# Pleco for a 75 Gallon?



## 29Kilo29 (Mar 25, 2011)

Hi,

Need some advice - What would be a good pleco/bottom cleaner for a 75 gallon? 

I will be getting it from Petsmart or Big Al's so, nothing too pricy or out of the way to get.


----------



## 1077 (Apr 16, 2008)

29Kilo29 said:


> Hi,
> 
> Need some advice - What would be a good pleco/bottom cleaner for a 75 gallon?
> 
> I will be getting it from Petsmart or Big Al's so, nothing too pricy or out of the way to get.


 
I personally like plecos and have several different species but purchasing them as "cleaner fish" is perhaps not wise if one consider's the amount of waste (poop) they create on daily basis. This result's in more waste to be removed with weekly water change rather than providing a cleaner substrate.
With that said , I would maybe select a species that does not get too large = less poop.
Bristlenose would be my first choice for they stay relatively small (5 inches), and are fairly easy to find .


----------



## Byron (Mar 7, 2009)

Agree. It is hard to second guess what you might mean by "cleaner," since some fish are useful for picking up bits of food, no fish can exist on this but requires proper balanced nutrition suited to the species. And no fish will "clean" the substrate. Snails are better at this, along with plants and regular maintenance by the aquarist.

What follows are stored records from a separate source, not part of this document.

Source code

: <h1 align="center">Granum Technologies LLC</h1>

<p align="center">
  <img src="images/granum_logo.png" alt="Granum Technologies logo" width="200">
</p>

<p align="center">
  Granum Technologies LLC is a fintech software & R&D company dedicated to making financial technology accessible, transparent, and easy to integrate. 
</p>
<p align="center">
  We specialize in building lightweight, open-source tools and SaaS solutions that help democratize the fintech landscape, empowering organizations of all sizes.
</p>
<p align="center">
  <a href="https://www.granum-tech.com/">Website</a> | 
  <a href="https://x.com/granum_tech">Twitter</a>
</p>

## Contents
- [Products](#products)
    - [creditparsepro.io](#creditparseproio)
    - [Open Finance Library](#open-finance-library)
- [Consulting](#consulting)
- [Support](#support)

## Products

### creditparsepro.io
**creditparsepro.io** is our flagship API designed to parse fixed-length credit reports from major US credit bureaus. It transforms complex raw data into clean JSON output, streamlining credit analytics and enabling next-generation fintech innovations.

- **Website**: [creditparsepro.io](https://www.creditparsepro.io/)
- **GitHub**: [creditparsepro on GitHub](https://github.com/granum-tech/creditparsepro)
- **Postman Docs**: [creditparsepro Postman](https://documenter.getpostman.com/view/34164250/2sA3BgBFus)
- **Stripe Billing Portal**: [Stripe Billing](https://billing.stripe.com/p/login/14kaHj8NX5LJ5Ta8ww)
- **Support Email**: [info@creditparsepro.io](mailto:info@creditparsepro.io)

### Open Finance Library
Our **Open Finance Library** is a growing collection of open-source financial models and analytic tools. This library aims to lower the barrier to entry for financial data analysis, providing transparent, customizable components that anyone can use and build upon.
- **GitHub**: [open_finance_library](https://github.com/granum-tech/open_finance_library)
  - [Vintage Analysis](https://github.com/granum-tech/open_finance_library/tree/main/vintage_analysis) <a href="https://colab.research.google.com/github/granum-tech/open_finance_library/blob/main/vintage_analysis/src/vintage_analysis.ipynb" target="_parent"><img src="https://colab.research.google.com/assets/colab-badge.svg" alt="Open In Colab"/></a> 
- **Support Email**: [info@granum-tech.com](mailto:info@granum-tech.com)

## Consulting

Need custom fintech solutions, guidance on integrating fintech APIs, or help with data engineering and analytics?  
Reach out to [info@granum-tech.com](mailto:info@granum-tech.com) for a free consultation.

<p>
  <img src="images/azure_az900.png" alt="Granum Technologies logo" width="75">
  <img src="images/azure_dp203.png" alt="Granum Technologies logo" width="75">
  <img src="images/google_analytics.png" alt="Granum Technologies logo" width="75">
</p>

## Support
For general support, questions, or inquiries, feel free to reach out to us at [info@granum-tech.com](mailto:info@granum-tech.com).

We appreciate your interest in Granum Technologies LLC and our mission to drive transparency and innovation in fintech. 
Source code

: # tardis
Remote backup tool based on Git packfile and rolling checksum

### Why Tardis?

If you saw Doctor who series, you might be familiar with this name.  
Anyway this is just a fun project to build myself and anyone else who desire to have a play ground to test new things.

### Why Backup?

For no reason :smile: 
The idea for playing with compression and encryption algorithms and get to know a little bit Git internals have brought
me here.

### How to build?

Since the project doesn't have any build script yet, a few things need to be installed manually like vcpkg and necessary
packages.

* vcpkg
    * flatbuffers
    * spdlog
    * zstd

Corydoras and loaches (those species that remain suitable in size for a group in a 75g) are interesting fish that also help with substrate food, and some pleco species in for instance the genus Hypancistrus remain under 5-6 inches and are primarily carnivorous (i.e., not algae grazers like Bristlenose species).

Several of these are in our profiles, second tab from the left in the blue bar across the top, under catfish (cory species, pleco) and Cyprinids (loaches).

Byron.


----------



## 29Kilo29 (Mar 25, 2011)

Sorry, by cleaner I meant something that will eat any extra food on the bottom, and algae. I currently have a type of pleco that does this in my 30 gal (forgot the name at the moment)... but he is pretty small and I would like something bigger in the 75 gal. Extra poop I can handle, as I do gravel vacuums weekly and change the water. 

Would small catfish work as well? 

I am not to familier with plecos, so bear with me 

Thanks.


----------



## Byron (Mar 7, 2009)

29Kilo29 said:


> Sorry, by cleaner I meant something that will eat any extra food on the bottom, and algae. I currently have a type of pleco that does this in my 30 gal (forgot the name at the moment)... but he is pretty small and I would like something bigger in the 75 gal. Extra poop I can handle, as I do gravel vacuums weekly and change the water.
> 
> Would small catfish work as well?
> 
> ...


No problem. What type of algae? All of the so-called algae-eating fish are fairly restrictive in the type ofalgae they will eat. Most catfish will not touch algae, at least not in any significant amount.


----------



## 29Kilo29 (Mar 25, 2011)

Byron said:


> No problem. What type of algae? All of the so-called algae-eating fish are fairly restrictive in the type ofalgae they will eat. Most catfish will not touch algae, at least not in any significant amount.


Err... I really have no idea what kind of algae. Whatever kind grows on gravel and glass I guess.


----------



## Byron (Mar 7, 2009)

29Kilo29 said:


> Err... I really have no idea what kind of algae. Whatever kind grows on gravel and glass I guess.


That could be any of several;-). Any chance of a photo? Or a description including colour, appearance, etc. might help us pin it down.


----------